WHAT THE TASK REQUIRES: Starting at the line that holds "es un ejercicio" and stopping at the line that holds "futuras de la", restate the records below word for word, with both of those lines included.

DATA:

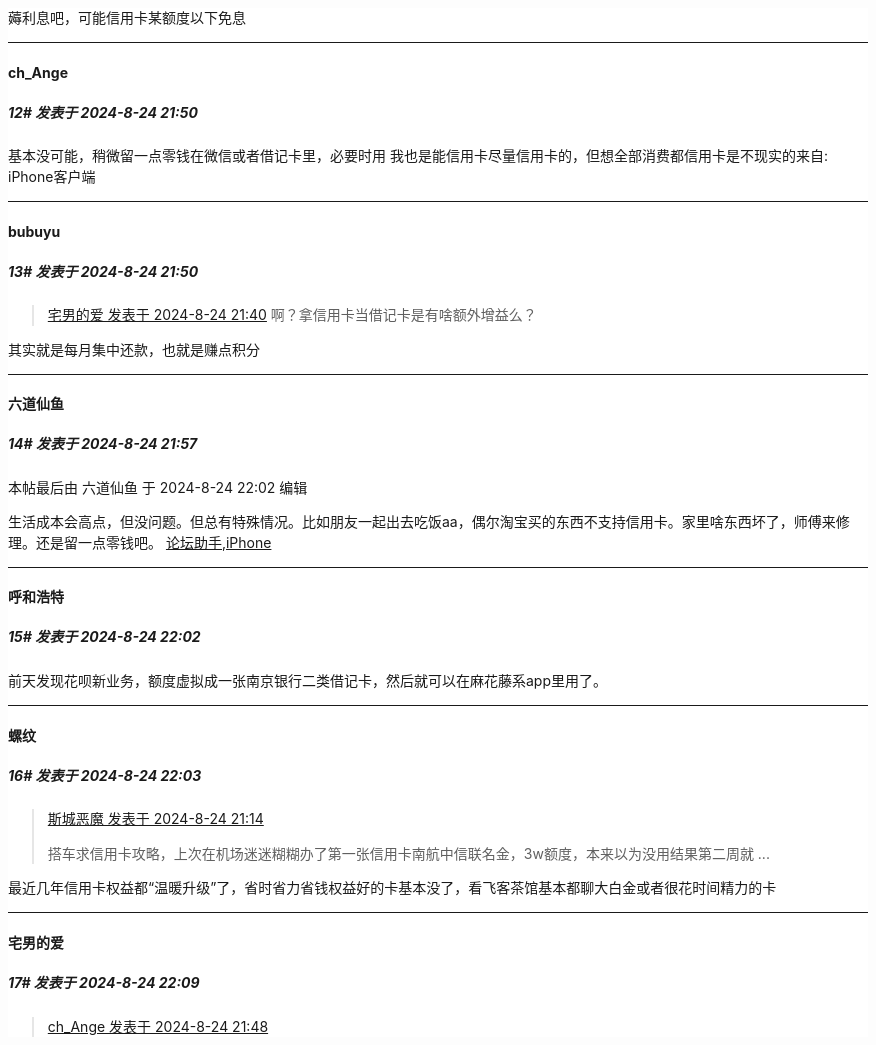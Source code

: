 薅利息吧，可能信用卡某额度以下免息

*****

####  ch_Ange  
##### 12#       发表于 2024-8-24 21:50

基本没可能，稍微留一点零钱在微信或者借记卡里，必要时用
我也是能信用卡尽量信用卡的，但想全部消费都信用卡是不现实的来自: iPhone客户端

*****

####  bubuyu  
##### 13#       发表于 2024-8-24 21:50

<blockquote><a href="httphttps://bbs.saraba1st.com/2b/forum.php?mod=redirect&amp;goto=findpost&amp;pid=66003388&amp;ptid=2196416" target="_blank">宅男的爱 发表于 2024-8-24 21:40</a>
啊？拿信用卡当借记卡是有啥额外增益么？</blockquote>
其实就是每月集中还款，也就是赚点积分

*****

####  六道仙鱼  
##### 14#       发表于 2024-8-24 21:57

 本帖最后由 六道仙鱼 于 2024-8-24 22:02 编辑 

生活成本会高点，但没问题。但总有特殊情况。比如朋友一起出去吃饭aa，偶尔淘宝买的东西不支持信用卡。家里啥东西坏了，师傅来修理。还是留一点零钱吧。
[论坛助手,iPhone](https://bbs.saraba1st.com/2b/forum.php?mod=viewthread&amp;tid=2029836)

*****

####  呼和浩特  
##### 15#       发表于 2024-8-24 22:02

前天发现花呗新业务，额度虚拟成一张南京银行二类借记卡，然后就可以在麻花藤系app里用了。

*****

####  螺纹  
##### 16#       发表于 2024-8-24 22:03

<blockquote><a href="httphttps://bbs.saraba1st.com/2b/forum.php?mod=redirect&amp;goto=findpost&amp;pid=66003169&amp;ptid=2196416" target="_blank">斯城恶魔 发表于 2024-8-24 21:14</a>

搭车求信用卡攻略，上次在机场迷迷糊糊办了第一张信用卡南航中信联名金，3w额度，本来以为没用结果第二周就 ...</blockquote>
最近几年信用卡权益都“温暖升级”了，省时省力省钱权益好的卡基本没了，看飞客茶馆基本都聊大白金或者很花时间精力的卡

*****

####  宅男的爱  
##### 17#       发表于 2024-8-24 22:09

<blockquote><a href="httphttps://bbs.saraba1st.com/2b/forum.php?mod=redirect&amp;goto=findpost&amp;pid=66003472&amp;ptid=2196416" target="_blank">ch_Ange 发表于 2024-8-24 21:48</a>
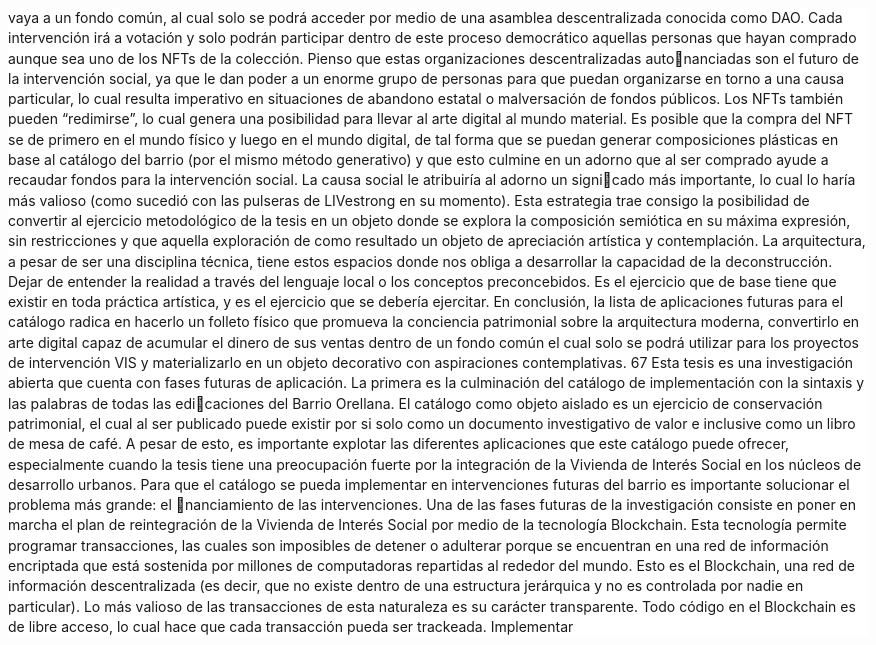 vaya a un fondo común, al cual solo se podrá acceder por medio de
una asamblea descentralizada conocida como DAO. Cada
intervención irá a votación y solo podrán participar dentro de este
proceso democrático aquellas personas que hayan comprado
aunque sea uno de los NFTs de la colección. Pienso que estas
organizaciones descentralizadas autonanciadas son el futuro
de la intervención social, ya que le dan poder a un enorme
grupo de personas para que puedan organizarse en torno a
una causa particular, lo cual resulta imperativo en situaciones
de abandono estatal o malversación de fondos públicos.
Los NFTs también pueden “redimirse”, lo cual genera una
posibilidad para llevar al arte digital al mundo material. Es posible
que la compra del NFT se de primero en el mundo físico y luego en
el mundo digital, de tal forma que se puedan generar
composiciones plásticas en base al catálogo del barrio (por el
mismo método generativo) y que esto culmine en un adorno que al
ser comprado ayude a recaudar fondos para la intervención social.
La causa social le atribuiría al adorno un signicado más
importante, lo cual lo haría más valioso (como sucedió con las
pulseras de LIVestrong en su momento).
Esta estrategia trae consigo la posibilidad de convertir al ejercicio
metodológico de la tesis en un objeto donde se explora la
composición semiótica en su máxima expresión, sin restricciones y
que aquella exploración de como resultado un objeto de
apreciación artística y contemplación. La arquitectura, a pesar de
ser una disciplina técnica, tiene estos espacios donde nos obliga a
desarrollar la capacidad de la deconstrucción. Dejar de entender la
realidad a través del lenguaje local o los conceptos preconcebidos.
Es el ejercicio que de base tiene que existir en toda práctica
artística, y es el ejercicio que se debería ejercitar.
En conclusión, la lista de aplicaciones futuras para el catálogo
radica en hacerlo un folleto físico que promueva la conciencia
patrimonial sobre la arquitectura moderna, convertirlo en arte
digital capaz de acumular el dinero de sus ventas dentro de un
fondo común el cual solo se podrá utilizar para los proyectos de
intervención VIS y materializarlo en un objeto decorativo con
aspiraciones contemplativas.
67
Esta tesis es una investigación abierta que cuenta con fases
futuras de aplicación. La primera es la culminación del catálogo
de implementación con la sintaxis y las palabras de todas las
edicaciones del Barrio Orellana. El catálogo como objeto aislado
es un ejercicio de conservación patrimonial, el cual al ser publicado
puede existir por si solo como un documento investigativo de valor
e inclusive como un libro de mesa de café. A pesar de esto, es
importante explotar las diferentes aplicaciones que este catálogo
puede ofrecer, especialmente cuando la tesis tiene una
preocupación fuerte por la integración de la Vivienda de Interés
Social en los núcleos de desarrollo urbanos.
Para que el catálogo se pueda implementar en intervenciones
futuras del barrio es importante solucionar el problema más
grande: el nanciamiento de las intervenciones. Una de las fases
futuras de la investigación consiste en poner en marcha el plan de
reintegración de la Vivienda de Interés Social por medio de la
tecnología Blockchain. Esta tecnología permite programar
transacciones, las cuales son imposibles de detener o adulterar
porque se encuentran en una red de información encriptada que
está sostenida por millones de computadoras repartidas al rededor
del mundo. Esto es el Blockchain, una red de información
descentralizada (es decir, que no existe dentro de una estructura
jerárquica y no es controlada por nadie en particular). Lo más
valioso de las transacciones de esta naturaleza es su carácter
transparente. Todo código en el Blockchain es de libre acceso, lo
cual hace que cada transacción pueda ser trackeada. Implementar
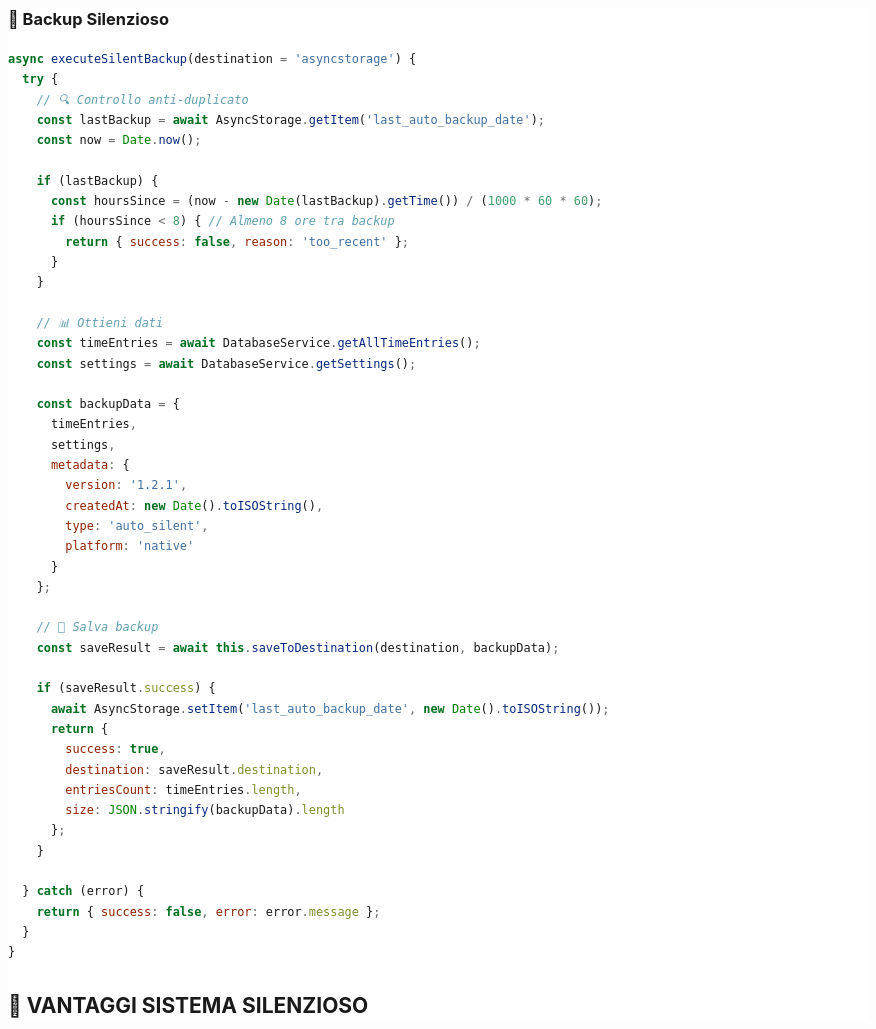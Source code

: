 ### 💾 Backup Silenzioso
```javascript
async executeSilentBackup(destination = 'asyncstorage') {
  try {
    // 🔍 Controllo anti-duplicato
    const lastBackup = await AsyncStorage.getItem('last_auto_backup_date');
    const now = Date.now();
    
    if (lastBackup) {
      const hoursSince = (now - new Date(lastBackup).getTime()) / (1000 * 60 * 60);
      if (hoursSince < 8) { // Almeno 8 ore tra backup
        return { success: false, reason: 'too_recent' };
      }
    }
    
    // 📊 Ottieni dati
    const timeEntries = await DatabaseService.getAllTimeEntries();
    const settings = await DatabaseService.getSettings();
    
    const backupData = {
      timeEntries,
      settings,
      metadata: {
        version: '1.2.1',
        createdAt: new Date().toISOString(),
        type: 'auto_silent',
        platform: 'native'
      }
    };
    
    // 💾 Salva backup
    const saveResult = await this.saveToDestination(destination, backupData);
    
    if (saveResult.success) {
      await AsyncStorage.setItem('last_auto_backup_date', new Date().toISOString());
      return {
        success: true,
        destination: saveResult.destination,
        entriesCount: timeEntries.length,
        size: JSON.stringify(backupData).length
      };
    }
    
  } catch (error) {
    return { success: false, error: error.message };
  }
}
```

## 🎯 VANTAGGI SISTEMA SILENZIOSO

RESPONSE AREA:
es un ejercicio de conservación patrimonial, el cual al ser publicado
puede existir por si solo como un documento investigativo de valor
e inclusive como un libro de mesa de café. A pesar de esto, es
importante explotar las diferentes aplicaciones que este catálogo
puede ofrecer, especialmente cuando la tesis tiene una
preocupación fuerte por la integración de la Vivienda de Interés
Social en los núcleos de desarrollo urbanos.
Para que el catálogo se pueda implementar en intervenciones
futuras del barrio es importante solucionar el problema más
grande: el nanciamiento de las intervenciones. Una de las fases
futuras de la investigación consiste en poner en marcha el plan de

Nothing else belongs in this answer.